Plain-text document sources
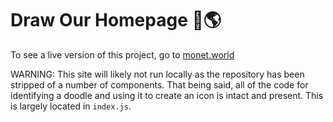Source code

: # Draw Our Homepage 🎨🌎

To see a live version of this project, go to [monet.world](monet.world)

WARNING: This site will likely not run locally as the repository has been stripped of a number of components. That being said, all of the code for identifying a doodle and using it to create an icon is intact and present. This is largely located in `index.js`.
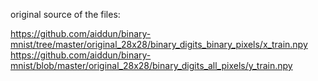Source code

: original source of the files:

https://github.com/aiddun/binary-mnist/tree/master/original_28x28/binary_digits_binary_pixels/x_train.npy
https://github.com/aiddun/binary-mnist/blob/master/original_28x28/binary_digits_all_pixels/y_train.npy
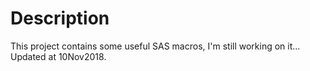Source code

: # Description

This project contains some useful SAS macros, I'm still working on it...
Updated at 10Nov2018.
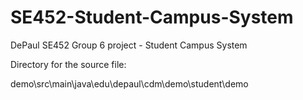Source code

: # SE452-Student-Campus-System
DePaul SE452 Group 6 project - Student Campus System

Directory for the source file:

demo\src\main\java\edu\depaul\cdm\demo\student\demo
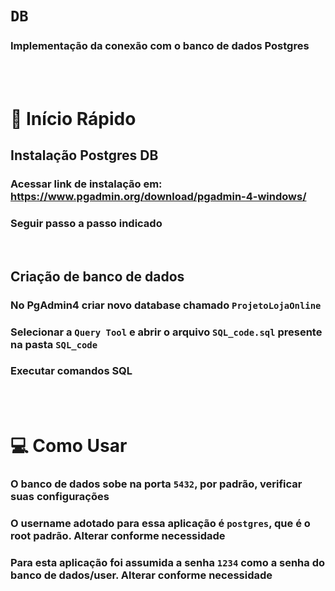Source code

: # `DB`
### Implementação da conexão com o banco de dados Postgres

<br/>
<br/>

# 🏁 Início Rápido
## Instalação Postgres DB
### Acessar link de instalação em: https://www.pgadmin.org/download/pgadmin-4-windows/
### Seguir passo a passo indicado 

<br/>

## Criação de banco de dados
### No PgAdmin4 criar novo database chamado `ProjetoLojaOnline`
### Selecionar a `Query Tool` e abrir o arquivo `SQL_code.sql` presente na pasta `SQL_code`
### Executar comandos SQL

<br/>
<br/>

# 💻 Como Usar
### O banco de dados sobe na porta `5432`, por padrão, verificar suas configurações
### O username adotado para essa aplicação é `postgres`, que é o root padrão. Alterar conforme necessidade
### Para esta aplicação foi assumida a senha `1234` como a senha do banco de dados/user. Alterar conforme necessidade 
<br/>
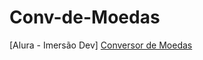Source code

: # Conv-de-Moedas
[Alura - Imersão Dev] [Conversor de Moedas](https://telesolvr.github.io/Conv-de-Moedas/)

---

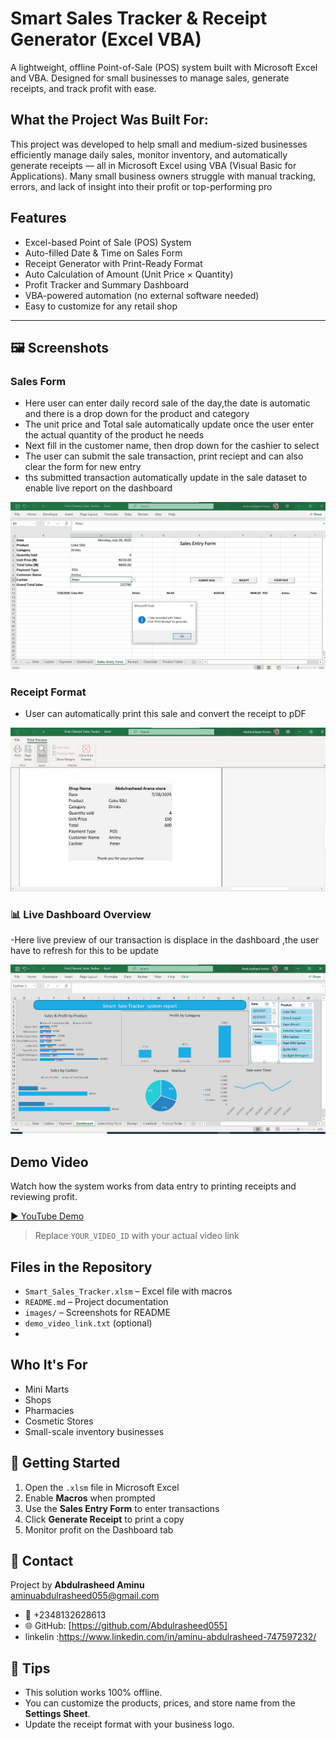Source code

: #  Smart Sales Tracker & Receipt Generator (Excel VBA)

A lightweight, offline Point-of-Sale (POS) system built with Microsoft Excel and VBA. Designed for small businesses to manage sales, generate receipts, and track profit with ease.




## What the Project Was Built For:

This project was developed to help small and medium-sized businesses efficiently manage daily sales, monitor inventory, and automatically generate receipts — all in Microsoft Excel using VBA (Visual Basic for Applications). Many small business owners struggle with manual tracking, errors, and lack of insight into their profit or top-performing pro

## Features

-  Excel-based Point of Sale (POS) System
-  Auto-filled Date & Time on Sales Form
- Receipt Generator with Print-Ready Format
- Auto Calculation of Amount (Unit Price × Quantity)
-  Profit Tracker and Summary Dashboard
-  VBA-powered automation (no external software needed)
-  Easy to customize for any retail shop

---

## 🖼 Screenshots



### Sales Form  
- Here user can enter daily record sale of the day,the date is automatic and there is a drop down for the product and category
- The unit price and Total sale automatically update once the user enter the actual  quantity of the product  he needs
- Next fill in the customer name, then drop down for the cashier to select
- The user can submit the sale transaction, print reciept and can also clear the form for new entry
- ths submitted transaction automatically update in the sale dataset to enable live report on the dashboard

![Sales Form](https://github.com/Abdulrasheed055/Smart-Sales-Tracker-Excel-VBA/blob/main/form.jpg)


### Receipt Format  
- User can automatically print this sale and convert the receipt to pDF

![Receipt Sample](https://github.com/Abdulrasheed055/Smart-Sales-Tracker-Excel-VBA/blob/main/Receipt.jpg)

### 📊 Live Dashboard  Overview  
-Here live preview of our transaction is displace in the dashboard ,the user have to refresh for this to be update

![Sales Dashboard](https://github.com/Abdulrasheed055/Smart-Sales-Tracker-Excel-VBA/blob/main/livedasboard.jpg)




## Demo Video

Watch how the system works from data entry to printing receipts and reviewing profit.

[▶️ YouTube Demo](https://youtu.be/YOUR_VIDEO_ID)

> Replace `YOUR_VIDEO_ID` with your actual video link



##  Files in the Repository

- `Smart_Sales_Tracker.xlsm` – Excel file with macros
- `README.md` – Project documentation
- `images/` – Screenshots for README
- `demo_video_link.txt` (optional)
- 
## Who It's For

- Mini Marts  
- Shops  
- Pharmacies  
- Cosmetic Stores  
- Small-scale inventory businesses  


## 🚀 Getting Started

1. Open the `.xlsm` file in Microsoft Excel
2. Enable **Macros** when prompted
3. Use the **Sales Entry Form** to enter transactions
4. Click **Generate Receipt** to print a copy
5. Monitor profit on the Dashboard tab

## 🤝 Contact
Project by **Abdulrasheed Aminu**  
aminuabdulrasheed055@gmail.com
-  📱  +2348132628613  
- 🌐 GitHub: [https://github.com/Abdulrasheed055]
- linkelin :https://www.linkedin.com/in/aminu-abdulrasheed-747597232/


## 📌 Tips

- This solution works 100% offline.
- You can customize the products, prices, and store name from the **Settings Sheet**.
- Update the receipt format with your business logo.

### Work to complete
Scan the data above; copy every line where "binary" appears.

### Written answer
https://github.com/aiddun/binary-mnist/tree/master/original_28x28/binary_digits_binary_pixels/x_train.npy
https://github.com/aiddun/binary-mnist/blob/master/original_28x28/binary_digits_all_pixels/y_train.npy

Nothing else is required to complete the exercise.